As for movies I just finished muddling through two X-rated films directed by Doris Wishman. They were even more incoherent and random than her usual work which may be because the X-rated material was supposedly added on later without her involvement. I'm suspicious of that claim because these movies broke into a sex scene every five minutes and while, some did have only the thinnest ties to the main storyline and characters, others were obviously germane to the movie. In one of them, "Come To Me My Love", two different characters are killed while naked and immediately after having sex. That doesn't come off like an addition.

Sunday, October 28, 2007

Not A Good Day

Yesterday was not a good day. I went out and did something I had been looking forward to for a while but turned out to be less fulfilling than I wanted. That's all I want to say about that now.

Then I come home and try to watch the adult DVDs I had out. The first, "Nina Hartley's Private Fantasies" was on a cracked disc and unwatchable. So I tried the other, Michael Ninn's "Porn Star: The End Od A Supernova". That was unwatchable for other reasons. It was the worst type of glossy, all pretty picture porn. No dialogue, no plot, just hip hop music videos edited between anonymous sex scenes. I watch these movies largely for the personalities of the women involved. When you parade a bunch of interchangeable big-boobed blondes out there and don't even let them say a word I am not in the least bit interested. I've still got "Gonks Go Beat" and "Charley Varrick" to see. I'm expecting them to be big improvements on that mess.

Tuesday, October 23, 2007

"Mammy!" Yeah, I said "Mammy!.

So I buy the three-disc 80th Anniversary Edition of "The Jazz Singer" when I find out it contains over three hours of early talkie shorts. First I pop in the disc with the actual movie for the hell of it. I'd seen it on TV a bunch of years ago and thought that watching it again it would come off as just another interesting old movie. Right? Uh-uh. Damned if this ancient tearjerker didn't get to me. I know it's because of things I'm aware of now in my own family history but near the end when the dying cantor, played by the future Charlie Chan, Warner Oland, reached up to his son played by Al Jolson, and said "My son...I love you!". I lost it. I just couldn't help sobbing. Again at the end when Jolson is on stage singing "Mammy" and his mother watches him with tears in her eyes, I broke down again.

No wonder this movie was such a hit. Beyond the talking novely it does its job. Maybe a full-talking version with constant dialogue and music would have been over the top but this was brutally effective.

I also went through the wide=spanning extras on the set.
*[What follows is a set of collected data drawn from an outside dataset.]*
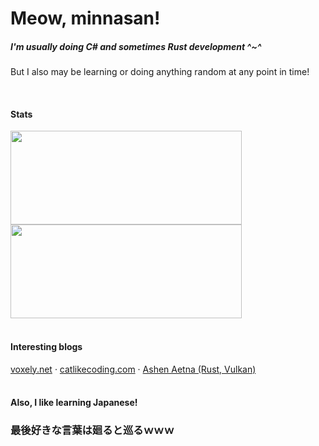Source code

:
<div>
  <div>
    <h1>Meow, minnasan!</h1>
    <h5>I'm usually doing C# and sometimes Rust development ^~^</h5>
    <p>But I also may be learning or doing anything random at any point in time!</p>
  </div>
</div>

<br>

<div>
  <h4>Stats</h4>
  <a href="https://github.com/lyrapuff">
    <img align="center" width="370" height="150" src="https://github-readme-stats.vercel.app/api?username=lyrapuff&show_icons=true&theme=panda&custom_title=あたしのスタット&count_private=true&hide_border=true&include_all_commits=true" />
  </a>
  <a href="https://github.com/lyrapuff">
    <img align="center" width="370" height="150" src="https://github-readme-stats.vercel.app/api/top-langs/?username=lyrapuff&layout=compact&hide_border=true&theme=panda&count_private=true" />
  </a>
</div>

<br>

<div>
  <h4>Interesting blogs</h4>
  <a target="_blank" href="https://voxely.net/blog/">voxely.net</a>
  ·
  <a target="_blank" href="https://catlikecoding.com/">catlikecoding.com</a>
  ·
  <a target="_blank" href="https://hoj-senna.github.io/ashen-aetna/">Ashen Aetna (Rust, Vulkan)</a>
</div>

<br>

<div>
  <h4>Also, I like learning Japanese!</h4>
  <h3>最後好きな言葉は廻ると巡るｗｗｗ</h3>
</div>
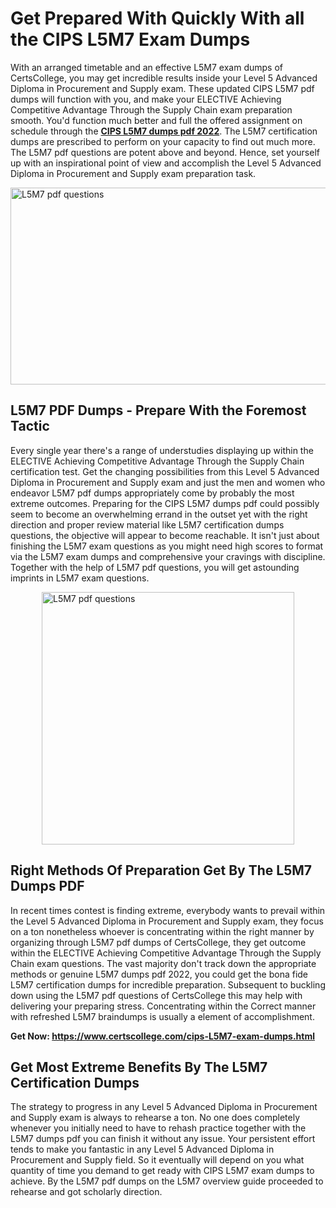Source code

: <h1><strong>Get Prepared With Quickly With all the CIPS L5M7 Exam Dumps&nbsp;</strong></h1>
<p><span style="font-weight: 400;">With an arranged timetable and an effective  L5M7 exam dumps of CertsCollege, you may get incredible results inside your Level 5 Advanced Diploma in Procurement and Supply exam. These updated CIPS L5M7 pdf dumps will function with you, and make your ELECTIVE Achieving Competitive Advantage Through the Supply Chain exam preparation smooth. You'd function much better and full the offered assignment on schedule through the <strong><a href="https://www.certscollege.com/cips-L5M7-exam-dumps.html">CIPS L5M7 dumps pdf 2022</a></strong>. The L5M7 certification dumps are prescribed to perform on your capacity to find out much more. The  L5M7 pdf questions are potent above and beyond. Hence, set yourself up with an inspirational point of view and accomplish the Level 5 Advanced Diploma in Procurement and Supply exam preparation task.&nbsp;</span></p>
<p><span style="font-weight: 400;"><img style="display: block; margin-left: auto; margin-right: auto;" src="https://i.ibb.co/CPDK3ps/Yellow-and-Blue-Initiative-Blog-Banner.png" alt="L5M7 pdf questions" width="559" height="315" /></span></p>
<h2><strong>L5M7 PDF Dumps - Prepare With the Foremost Tactic</strong></h2>
<p><span style="font-weight: 400;">Every single year there's a range of understudies displaying up within the ELECTIVE Achieving Competitive Advantage Through the Supply Chain certification test. Get the changing possibilities from this Level 5 Advanced Diploma in Procurement and Supply exam and just the men and women who endeavor L5M7 pdf dumps appropriately come by probably the most extreme outcomes. Preparing for the CIPS L5M7 dumps pdf could possibly seem to become an overwhelming errand in the outset yet with the right direction and proper review material like L5M7 certification dumps questions, the objective will appear to become reachable. It isn't just about finishing the L5M7 exam questions as you might need high scores to format via the L5M7 exam dumps and comprehensive your cravings with discipline. Together with the help of L5M7 pdf questions, you will get astounding imprints in L5M7 exam questions.</span></p>
<p><span style="font-weight: 400;"><a href="https://tinyurl.com/2h4m26xd"><img style="display: block; margin-left: auto; margin-right: auto;" src="https://i.ibb.co/9tMrhdY/Teacher-Appreciation-Invitation.png" alt="L5M7 pdf questions " width="404" height="404" /></a></span></p>
<h2><strong>Right Methods Of Preparation Get By The L5M7 Dumps PDF</strong></h2>
<p><span style="font-weight: 400;">In recent times contest is finding extreme, everybody wants to prevail within the Level 5 Advanced Diploma in Procurement and Supply exam, they focus on a ton nonetheless whoever is concentrating within the right manner by organizing through L5M7 pdf dumps of CertsCollege, they get outcome within the ELECTIVE Achieving Competitive Advantage Through the Supply Chain exam questions. The vast majority don't track down the appropriate methods or genuine L5M7 dumps pdf 2022, you could get the bona fide L5M7 certification dumps for incredible preparation. Subsequent to buckling down using the  L5M7 pdf questions of CertsCollege this may help with delivering your preparing stress. Concentrating within the Correct manner with refreshed L5M7 braindumps is usually a element of accomplishment.</span></p>
<p><span style="font-weight: 400;"><strong>Get Now: <a href="https://www.certscollege.com/cips-L5M7-exam-dumps.html">https://www.certscollege.com/cips-L5M7-exam-dumps.html</a></strong></span></p>
<h2><strong>Get Most Extreme Benefits By The L5M7 Certification Dumps</strong></h2>
<p><span style="font-weight: 400;">The strategy to progress in any Level 5 Advanced Diploma in Procurement and Supply exam is always to rehearse a ton. No one does completely whenever you initially need to have to rehash practice together with the L5M7 dumps pdf you can finish it without any issue. Your persistent effort tends to make you fantastic in any Level 5 Advanced Diploma in Procurement and Supply field. So it eventually will depend on you what quantity of time you demand to get ready with CIPS L5M7 exam dumps to achieve. By the L5M7 pdf dumps on the L5M7 overview guide proceeded to rehearse and got scholarly direction.</span></p>
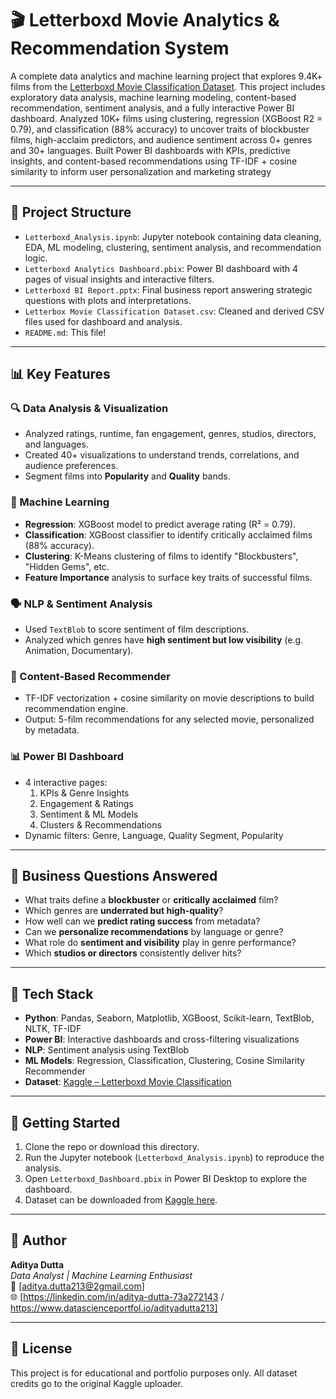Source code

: # 🎬 Letterboxd Movie Analytics & Recommendation System

A complete data analytics and machine learning project that explores 9.4K+ films from the [Letterboxd Movie Classification Dataset](https://www.kaggle.com/datasets/sahilislam007/letterbox-movie-classification-dataset/data). This project includes exploratory data analysis, machine learning modeling, content-based recommendation, sentiment analysis, and a fully interactive Power BI dashboard. Analyzed 10K+ films using clustering, regression (XGBoost R2 = 0.79), and classification (88% accuracy) to uncover traits of blockbuster films, high-acclaim predictors, and audience sentiment across 0+ genres and 30+ languages. Built Power BI dashboards with KPIs, predictive insights, and content-based recommendations using TF-IDF + cosine similarity to inform user personalization and marketing strategy

---

## 📁 Project Structure

- `Letterboxd_Analysis.ipynb`: Jupyter notebook containing data cleaning, EDA, ML modeling, clustering, sentiment analysis, and recommendation logic.
- `Letterboxd Analytics Dashboard.pbix`: Power BI dashboard with 4 pages of visual insights and interactive filters.
- `Letterboxd BI Report.pptx`: Final business report answering strategic questions with plots and interpretations.
- `Letterbox Movie Classification Dataset.csv`: Cleaned and derived CSV files used for dashboard and analysis.
- `README.md`: This file!

---

## 📊 Key Features

### 🔍 Data Analysis & Visualization
- Analyzed ratings, runtime, fan engagement, genres, studios, directors, and languages.
- Created 40+ visualizations to understand trends, correlations, and audience preferences.
- Segment films into **Popularity** and **Quality** bands.

### 🤖 Machine Learning
- **Regression**: XGBoost model to predict average rating (R² = 0.79).
- **Classification**: XGBoost classifier to identify critically acclaimed films (88% accuracy).
- **Clustering**: K-Means clustering of films to identify "Blockbusters", "Hidden Gems", etc.
- **Feature Importance** analysis to surface key traits of successful films.

### 🗣️ NLP & Sentiment Analysis
- Used `TextBlob` to score sentiment of film descriptions.
- Analyzed which genres have **high sentiment but low visibility** (e.g. Animation, Documentary).

### 🎯 Content-Based Recommender
- TF-IDF vectorization + cosine similarity on movie descriptions to build recommendation engine.
- Output: 5-film recommendations for any selected movie, personalized by metadata.

### 📊 Power BI Dashboard
- 4 interactive pages:
  1. KPIs & Genre Insights  
  2. Engagement & Ratings  
  3. Sentiment & ML Models  
  4. Clusters & Recommendations  
- Dynamic filters: Genre, Language, Quality Segment, Popularity

---

## 📌 Business Questions Answered

- What traits define a **blockbuster** or **critically acclaimed** film?
- Which genres are **underrated but high-quality**?
- How well can we **predict rating success** from metadata?
- Can we **personalize recommendations** by language or genre?
- What role do **sentiment and visibility** play in genre performance?
- Which **studios or directors** consistently deliver hits?

---

## 🧠 Tech Stack

- **Python**: Pandas, Seaborn, Matplotlib, XGBoost, Scikit-learn, TextBlob, NLTK, TF-IDF
- **Power BI**: Interactive dashboards and cross-filtering visualizations
- **NLP**: Sentiment analysis using TextBlob
- **ML Models**: Regression, Classification, Clustering, Cosine Similarity Recommender
- **Dataset**: [Kaggle – Letterboxd Movie Classification](https://www.kaggle.com/datasets/sahilislam007/letterbox-movie-classification-dataset/data)

---

## 🚀 Getting Started

1. Clone the repo or download this directory.
2. Run the Jupyter notebook (`Letterboxd_Analysis.ipynb`) to reproduce the analysis.
3. Open `Letterboxd_Dashboard.pbix` in Power BI Desktop to explore the dashboard.
4. Dataset can be downloaded from [Kaggle here](https://www.kaggle.com/datasets/sahilislam007/letterbox-movie-classification-dataset/data).

---

## 📢 Author

**Aditya Dutta**  
_Data Analyst | Machine Learning Enthusiast_  
📧 [aditya.dutta213@2gmail.com]  
🌐 [https://linkedin.com/in/aditya-dutta-73a272143 / https://www.datascienceportfol.io/adityadutta213]

---

## 📄 License

This project is for educational and portfolio purposes only. All dataset credits go to the original Kaggle uploader.
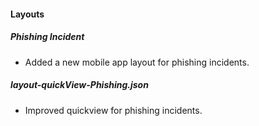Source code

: 
#### Layouts
##### Phishing Incident
- Added a new mobile app layout for phishing incidents.
##### layout-quickView-Phishing.json
- Improved quickview for phishing incidents.
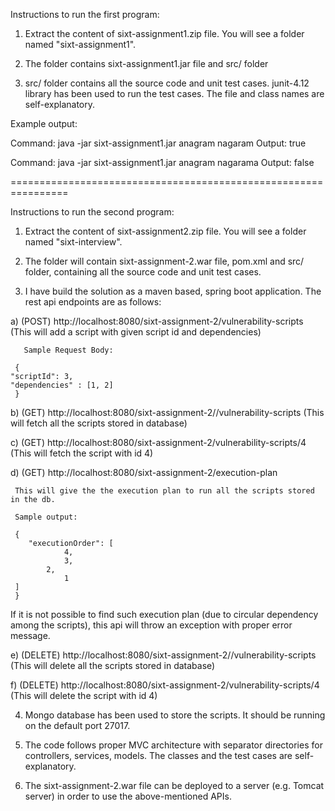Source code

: Instructions to run the first program:

1) Extract the content of sixt-assignment1.zip file. You will see a folder named "sixt-assignment1".

2) The folder contains sixt-assignment1.jar file and src/ folder
 
3) src/ folder contains all the source code and unit test cases. junit-4.12 library has been used to run the test cases. The file and class names are self-explanatory.

Example output:

Command: java -jar sixt-assignment1.jar anagram nagaram
Output: true

Command: java -jar sixt-assignment1.jar anagram nagarama
Output: false


================================================================

Instructions to run the second program:

1) Extract the content of sixt-assignment2.zip file. You will see a folder named "sixt-interview".

2) The folder will contain sixt-assignment-2.war file, pom.xml and src/ folder, containing all the source code and unit test cases.

3) I have build the solution as a maven based, spring boot application. The rest api endpoints are as follows:

a) (POST) http://localhost:8080/sixt-assignment-2/vulnerability-scripts    (This will add a script with given script id and dependencies)

       Sample Request Body:

     {
	"scriptId": 3,
	"dependencies" : [1, 2]
     }	

b) (GET) http://localhost:8080/sixt-assignment-2//vulnerability-scripts  (This will fetch all the scripts stored in database)

c) (GET) http://localhost:8080/sixt-assignment-2/vulnerability-scripts/4 (This will fetch the script with id 4)

d) (GET)  http://localhost:8080/sixt-assignment-2/execution-plan

     This will give the the execution plan to run all the scripts stored in the db.

     Sample output:

     {
    	"executionOrder": [
        		4,
        		3,
       		2,
        		1
   	 ]
     }

   If it is not possible to find such execution plan (due to circular dependency among the scripts), this api will throw an exception with proper error message.

e) (DELETE) http://localhost:8080/sixt-assignment-2//vulnerability-scripts  (This will delete all the scripts stored in database)

f) (DELETE) http://localhost:8080/sixt-assignment-2/vulnerability-scripts/4 (This will delete the script with id 4)

4) Mongo database has been used to store the scripts. It should be running on the default port 27017.

5) The code follows proper MVC architecture with separator directories for controllers, services, models. The classes and the test cases are self-explanatory.

6) The sixt-assignment-2.war file can be deployed to a server (e.g. Tomcat server) in order to use the above-mentioned APIs.




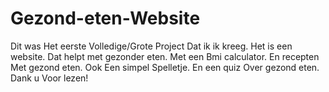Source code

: # Gezond-eten-Website
Dit was Het eerste Volledige/Grote Project Dat ik ik kreeg. Het is een website. Dat helpt met gezonder eten. Met een Bmi calculator. En recepten Met gezond eten. Ook Een simpel Spelletje. En een quiz Over gezond eten. Dank u Voor lezen!

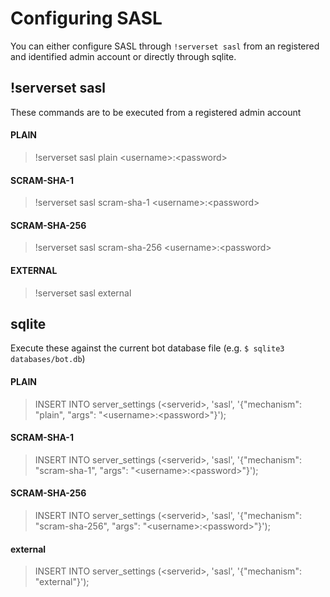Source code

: # Configuring SASL

You can either configure SASL through `!serverset sasl` from an registered and identified admin account or directly through sqlite.

## !serverset sasl

These commands are to be executed from a registered admin account

#### PLAIN
> !serverset sasl plain &lt;username>:&lt;password>

#### SCRAM-SHA-1
> !serverset sasl scram-sha-1 &lt;username>:&lt;password>

#### SCRAM-SHA-256
> !serverset sasl scram-sha-256 &lt;username>:&lt;password>

#### EXTERNAL
> !serverset sasl external

## sqlite

Execute these against the current bot database file (e.g. `$ sqlite3 databases/bot.db`)

#### PLAIN
> INSERT INTO server_settings (&lt;serverid>, 'sasl', '{"mechanism": "plain", "args": "&lt;username>:&lt;password>"}');

#### SCRAM-SHA-1
> INSERT INTO server_settings (&lt;serverid>, 'sasl', '{"mechanism": "scram-sha-1", "args": "&lt;username>:&lt;password>"}');

#### SCRAM-SHA-256
> INSERT INTO server_settings (&lt;serverid>, 'sasl', '{"mechanism": "scram-sha-256", "args": "&lt;username>:&lt;password>"}');

#### external
> INSERT INTO server_settings (&lt;serverid>, 'sasl', '{"mechanism": "external"}');
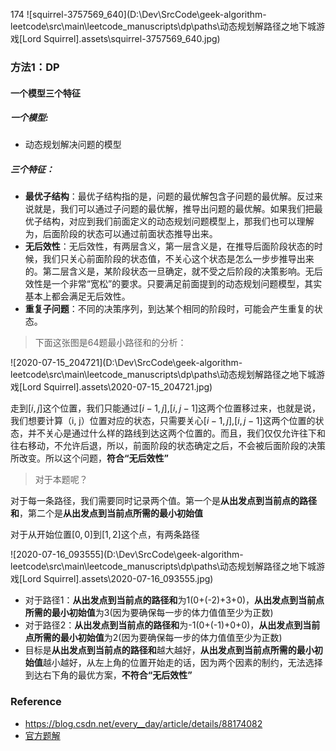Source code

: 174
![squirrel-3757569_640](D:\Dev\SrcCode\geek-algorithm-leetcode\src\main\leetcode_manuscripts\dp\paths\动态规划解路径之地下城游戏[Lord Squirrel].assets\squirrel-3757569_640.jpg)



### 方法1：DP

####  一个模型三个特征

##### 一个模型:

- 动态规划解决问题的模型

##### 三个特征：

- **最优子结构**：最优子结构指的是，问题的最优解包含子问题的最优解。反过来说就是，我们可以通过子问题的最优解，推导出问题的最优解。如果我们把最优子结构，对应到我们前面定义的动态规划问题模型上，那我们也可以理解为，后面阶段的状态可以通过前面状态推导出来。
- **无后效性**：无后效性，有两层含义，第一层含义是，在推导后面阶段状态的时候，我们只关心前面阶段的状态值，不关心这个状态是怎么一步步推导出来的。第二层含义是，某阶段状态一旦确定，就不受之后阶段的决策影响。无后效性是一个非常“宽松”的要求。只要满足前面提到的动态规划问题模型，其实基本上都会满足无后效性。
- **重复子问题**：不同的决策序列，到达某个相同的阶段时，可能会产生重复的状态。

>  下面这张图是64题最小路径和的分析：

![2020-07-15_204721](D:\Dev\SrcCode\geek-algorithm-leetcode\src\main\leetcode_manuscripts\dp\paths\动态规划解路径之地下城游戏[Lord Squirrel].assets\2020-07-15_204721.jpg)

走到$[i,j]$这个位置，我们只能通过$[i-1,j]$,$[i,j-1]$这两个位置移过来，也就是说，我们想要计算（i, j）位置对应的状态，只需要关心$[i-1,j]$,$[i,j-1]$这两个位置的状态，并不关心是通过什么样的路线到达这两个位置的。而且，我们仅仅允许往下和往右移动，不允许后退，所以，前面阶段的状态确定之后，不会被后面阶段的决策所改变。所以这个问题，**符合“无后效性”**

> 对于本题呢？

对于每一条路径，我们需要同时记录两个值。第一个是**从出发点到当前点的路径和**，第二个是**从出发点到当前点所需的最小初始值**

对于从开始位置$[0,0]$到$[1,2]$这个点，有两条路径

![2020-07-16_093555](D:\Dev\SrcCode\geek-algorithm-leetcode\src\main\leetcode_manuscripts\dp\paths\动态规划解路径之地下城游戏[Lord Squirrel].assets\2020-07-16_093555.jpg)

- 对于路径1：**从出发点到当前点的路径和**为1(0+(-2)+3+0)，**从出发点到当前点所需的最小初始值**为3(因为要确保每一步的体力值值至少为正数)
- 对于路径2：**从出发点到当前点的路径和**为-1(0+(-1)+0+0)，**从出发点到当前点所需的最小初始值**为2(因为要确保每一步的体力值值至少为正数)
- 目标是**从出发点到当前点的路径和**越大越好，**从出发点到当前点所需的最小初始值**越小越好，从左上角的位置开始走的话，因为两个因素的制约，无法选择到达右下角的最优方案，**不符合“无后效性”**







### Reference

- https://blog.csdn.net/every__day/article/details/88174082
- [官方题解](https://leetcode-cn.com/problems/dungeon-game/solution/di-xia-cheng-you-xi-by-leetcode-solution/)

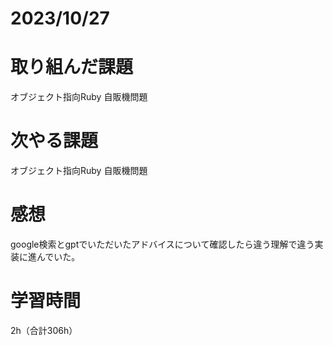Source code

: # 2023/10/27
# 取り組んだ課題
オブジェクト指向Ruby 自販機問題
  
# 次やる課題
オブジェクト指向Ruby 自販機問題

# 感想
google検索とgptでいただいたアドバイスについて確認したら違う理解で違う実装に進んでいた。

# 学習時間
2h（合計306h）
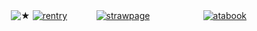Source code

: ㅤㅤㅤㅤㅤㅤㅤㅤ![★](https://files.catbox.moe/xecx31.png)
[![rentry](https://files.catbox.moe/vu3nzi.png)](https://rentry.co/vilest)
ㅤㅤ ㅤ[![strawpage](https://files.catbox.moe/fg5x9o.png)](https://mors.straw.page)
ㅤㅤㅤㅤㅤㅤ [![atabook](https://files.catbox.moe/fzpaxo.png)](https://mors.atabook.org)
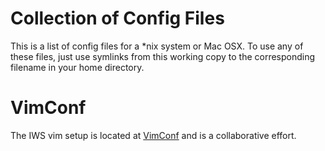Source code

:Collection of Config Files
==========================

This is a list of config files for a \*nix system or Mac OSX. To use any of these files, just use symlinks from this working copy to the corresponding filename in your home directory.

VimConf
=======
The IWS vim setup is located at [VimConf](https://github.com/IntuitiveWebSolutions/VimConf "VimConf") and is a collaborative effort.
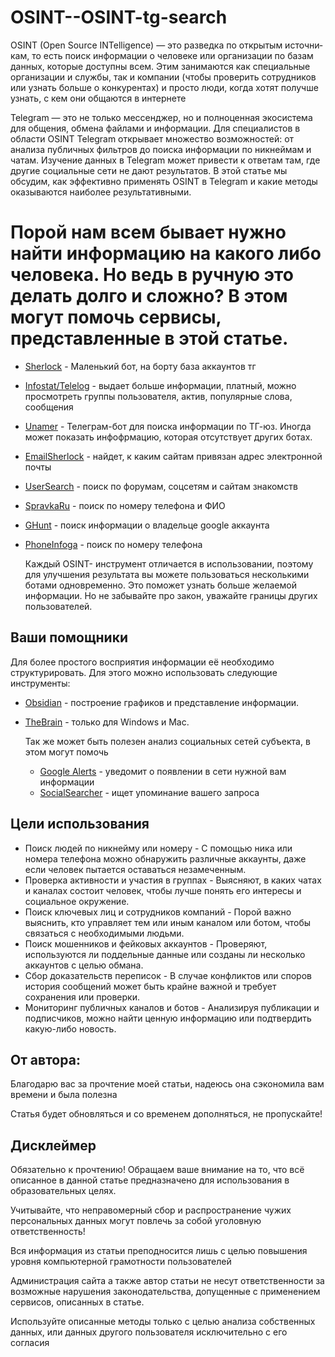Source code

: # OSINT--OSINT-tg-search

OSINT (Open Source INTelligence) — это раз­ведка по откры­тым источни­кам, то есть поиск информа­ции о челове­ке или орга­низа­ции по базам дан­ных, которые дос­тупны всем. Этим занима­ются как спе­циаль­ные орга­низа­ции и служ­бы, так и ком­пании (что­бы про­верить сот­рудни­ков или узнать боль­ше о кон­курен­тах) и прос­то люди, ког­да хотят получ­ше узнать, с кем они обща­ются в интерне­те

Telegram — это не только мессенджер, но и полноценная экосистема для общения, обмена файлами и информации. Для специалистов в области OSINT Telegram открывает множество возможностей: от анализа публичных фильтров до поиска информации по никнеймам и чатам. Изучение данных в Telegram может привести к ответам там, где другие социальные сети не дают результатов. В этой статье мы обсудим, как эффективно применять OSINT в Telegram и какие методы оказываются наиболее результативными.
# Порой нам всем бывает нужно найти информацию на какого либо человека. Но ведь в ручную это делать долго и сложно? В этом могут помочь сервисы, представленные в этой статье.

* [Sherlock](https://t.me/SherlockinfoX_BOT) - Маленький бот, на борту база аккаунтов тг
* [Infostat/Telelog](https://t.me/Teel_log_bot) - выдает больше информации, платный, можно просмотреть группы пользователя, актив, популярные слова, сообщения
* [Unamer](https://t.me/unamer_bot?start) - Телеграм-бот для поиска информации по ТГ-юз. Иногда может показать инфофрмацию, которая отсутствует других ботах.
* [EmailSherlock](http://www.emailsherlock.com/) - найдет, к каким сайтам привязан адрес электронной почты
* [UserSearch](https://usersearch.org/index.php) - поиск по форумам, соцсетям и сайтам знакомств
* [SpravkaRu](http://spra.vkaru.net/) - поиск по номеру телефона и ФИО
* [GHunt](https://github.com/mxrch/GHunt) - поиск информации о владельце google аккаунта
* [PhoneInfoga](https://github.com/sundowndev/phoneinfoga) - поиск по номеру телефона 

  Каждый OSINT- инструмент отличается в использовании, поэтому для улучшения результата вы можете пользоваться несколькими ботами одновременно. Это поможет узнать больше желаемой информации. Но не забывайте про закон, уважайте границы других пользователей.

## Ваши помощники

Для более простого восприятия информации её необходимо структурировать. Для этого можно использовать следующие инструменты:

* [Obsidian](https://obsidian.md/) - построение графиков и представление информации.
* [TheBrain](https://www.thebrain.com/) - только для Windows и Mac.

  Так же может быть полезен анализ социальных сетей субъекта, в этом могут помочь

  * [Google Alerts](https://www.google.com/alerts?hl=ru) - уведомит о появлении в сети нужной вам информации
  * [SocialSearcher](https://www.social-searcher.com/) - ищет упоминание вашего запроса

## Цели использования

* Поиск людей по никнейму или номеру - С помощью ника или номера телефона можно обнаружить различные аккаунты, даже если человек пытается оставаться незамеченным.
*   Проверка активности и участия в группах - Выясняют, в каких чатах и каналах состоит человек, чтобы лучше понять его интересы и социальное окружение.
*    Поиск ключевых лиц и сотрудников компаний - Порой важно выяснить, кто управляет тем или иным каналом или ботом, чтобы связаться с необходимыми людьми.
*    Поиск мошенников и фейковых аккаунтов - Проверяют, используются ли поддельные данные или созданы ли несколько аккаунтов с целью обмана.
*    Сбор доказательств переписок - В случае конфликтов или споров история сообщений может быть крайне важной и требует сохранения или проверки.
*  Мониторинг публичных каналов и ботов - Анализируя публикации и подписчиков, можно найти ценную информацию или подтвердить какую-либо новость.

 ## От автора:

 Благодарю вас за прочтение моей статьи, надеюсь она сэкономила вам времени и была полезна

Статья будет обновляться и со временем дополняться, не пропускайте!
  
  ## Дисклеймер

  Обязательно к прочтению! Обращаем ваше внимание на то, что всё описанное в данной статье предназначено для использования в образовательных целях.

  Учитывайте, что неправомерный сбор и распространение чужих персональных данных могут повлечь за собой уголовную ответственность!

  Вся информация из статьи преподносится лишь с целью повышения уровня компьютерной грамотности пользователей

Администрация сайта а также автор статьи не несут ответственности за возможные нарушения законодательства, допущенные с применением сервисов, описанных в статье.

Используйте описанные методы только с целью анализа собственных данных, или данных другого пользователя исключительно с его согласия
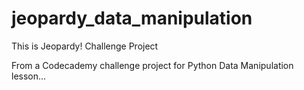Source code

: # jeopardy_data_manipulation
 This is Jeopardy! Challenge Project


From a Codecademy challenge project for Python Data Manipulation lesson...
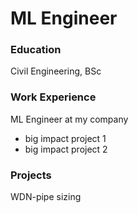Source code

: # ML Engineer

### Education
Civil Engineering, BSc

### Work Experience
ML Engineer at my company
- big impact project 1
- big impact project 2

### Projects
WDN-pipe sizing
There was a short of Jolson in blackface singing three songs and a bunch of trailers from his later movies, also a couple of late 30's shorts revolving around horse racing whose only connection seemed to be cameo shots of Jolson at the track. Strangest of all was a talkie short celebrating Warner Brothers' Silver Jubilee made in 1930. This featured a lot of shots of the current Warners stars of the time but not the crew you'd expect. George Arliss and John Barrymore were mentioned and a very young Walter Pidgeon and Loretta Young appeared but most of the actors even I had a hard time remebering. What about all the wisecracking, hard-boiled types that made the studio's eventual fortune? The only ones there were Joan Blondell, Edward G. Robinson and Frank McHugh. The other future stars, Powell, Cagney, Keeler, Bogart, obviously hadn't arrived yet. Hell, even Guy Kibbee and Ned Sparks were missing. It will be a treat checking out the many other goodies in this set.

Sunday, October 21, 2007

The Black Bird - Early Drafts

Last night I finished watching the 1931 and 1936 versions of The Maltese Falcon and it was intriguing to see how they differed from the famous John Huston - Humphrey Bogart version.
They both reflect the period in which they were made. The first came along in the racier pre-Code talkie era and made no bones about portraying Sam Spade, played by Ricardo Cortez, as a sleepsround lounge lizard and contained several suggestions that he was having sex with every woman in the movie including his secretary, Effie. There were also a few cheesecake shots of lead actress Bebe Daniels in her lingerie, the kind of sexy shots I've seen in a bunch of Warner Brothers movies from this period. The storyline of this version generally followed the plot of the novel and the Huston version as I remember them although the minor character of Gutman's daughter was still missing and Wilmer, the gunman, got a lot less screen time. It was also a kick to see so many familiar faces in the periphery of things, Dwight Frye as Wilmer, Thelma Todd as Miles Archer's widow and a very young and cute Una Merkel as Effie.
The 1936 version was very different stuff. The title was changed to "Satan Met A Lady", all the characters had new names and even the location was moved from San Francisco to an anonymous California small town. Dashiell Hammett's "The Thin Man" had been a hit movie a couple of years earlier so this version followed that lead and turned the story into a comedy with Warren William playing the Spade character so giddily it became annoying. The absurdity reached its height in the scene where the history of the treasure, here a jewel-filled ram's horn, is told. Instead of hearing it from the Gutman stand-in William gets the story from the Joel Cairo analog, an Englishman played by Arthur Treacher (!) and they do this while puttering around an apartment tearing up furniture and playing with a lamp!
The most noticeable character change is that Kaspar Gutman is a woman this time while Wilmer, now called "Kenneth", is a big, baby faced fat kid. Oddly enough this version, despite all its changes, restores Wilmer to his larger role and includes some key lines from the 1941 film that the 1931 one leaves out.
Both of these versions also feel the need to tack on additional codas past the point of the police leading Brigid O'Shaugnessy away. In 1931 there was a sentimental ending of Spade visiting Ruth Wanderley (They used that as her real name this time) in jail. In 1936 the character was played by Bette Davis so naturally she got a big histrionic exit speech as the cops took here away.
These two aren't bad in their own way but the Huston version looks even more like a masterpiece in comparison.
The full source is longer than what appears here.